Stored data
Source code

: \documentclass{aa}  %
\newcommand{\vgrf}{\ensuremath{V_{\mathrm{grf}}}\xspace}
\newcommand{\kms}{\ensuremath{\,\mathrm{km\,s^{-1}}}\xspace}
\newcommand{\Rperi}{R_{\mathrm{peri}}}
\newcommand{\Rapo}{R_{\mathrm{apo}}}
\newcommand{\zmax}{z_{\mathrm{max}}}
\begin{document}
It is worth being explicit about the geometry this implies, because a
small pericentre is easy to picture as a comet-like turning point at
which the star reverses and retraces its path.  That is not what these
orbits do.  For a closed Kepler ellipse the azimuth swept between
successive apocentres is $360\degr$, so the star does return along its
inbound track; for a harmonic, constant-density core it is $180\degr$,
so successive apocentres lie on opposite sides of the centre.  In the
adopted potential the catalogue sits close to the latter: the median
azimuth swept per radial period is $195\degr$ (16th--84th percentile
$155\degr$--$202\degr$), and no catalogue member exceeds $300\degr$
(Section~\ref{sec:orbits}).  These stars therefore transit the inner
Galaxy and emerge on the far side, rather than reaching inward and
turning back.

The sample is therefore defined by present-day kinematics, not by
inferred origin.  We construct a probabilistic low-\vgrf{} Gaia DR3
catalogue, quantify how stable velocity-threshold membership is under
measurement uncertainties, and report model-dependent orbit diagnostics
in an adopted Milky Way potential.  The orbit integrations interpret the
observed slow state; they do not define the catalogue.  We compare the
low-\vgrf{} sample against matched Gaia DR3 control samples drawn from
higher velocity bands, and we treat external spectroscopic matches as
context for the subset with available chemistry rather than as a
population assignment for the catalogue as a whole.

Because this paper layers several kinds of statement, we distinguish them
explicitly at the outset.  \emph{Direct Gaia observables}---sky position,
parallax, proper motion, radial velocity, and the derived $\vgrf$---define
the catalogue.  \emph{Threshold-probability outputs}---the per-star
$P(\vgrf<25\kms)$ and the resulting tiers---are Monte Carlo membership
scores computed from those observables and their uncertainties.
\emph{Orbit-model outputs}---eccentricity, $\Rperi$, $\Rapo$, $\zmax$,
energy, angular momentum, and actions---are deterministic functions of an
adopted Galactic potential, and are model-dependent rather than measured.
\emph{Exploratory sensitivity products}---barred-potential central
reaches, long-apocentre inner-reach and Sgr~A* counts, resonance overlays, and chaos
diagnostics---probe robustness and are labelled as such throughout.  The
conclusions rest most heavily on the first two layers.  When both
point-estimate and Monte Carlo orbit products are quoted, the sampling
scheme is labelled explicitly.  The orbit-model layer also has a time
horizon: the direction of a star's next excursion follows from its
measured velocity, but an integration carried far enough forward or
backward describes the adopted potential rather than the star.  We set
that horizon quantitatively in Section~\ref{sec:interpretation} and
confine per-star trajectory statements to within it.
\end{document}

Activity: Beginning at the line with "We construct a" and stopping after the line with "samples drawn from", please write out every line of the data above exactly and nothing else.

Result for this task:
inferred origin.  We construct a probabilistic low-\vgrf{} Gaia DR3
catalogue, quantify how stable velocity-threshold membership is under
measurement uncertainties, and report model-dependent orbit diagnostics
in an adopted Milky Way potential.  The orbit integrations interpret the
observed slow state; they do not define the catalogue.  We compare the
low-\vgrf{} sample against matched Gaia DR3 control samples drawn from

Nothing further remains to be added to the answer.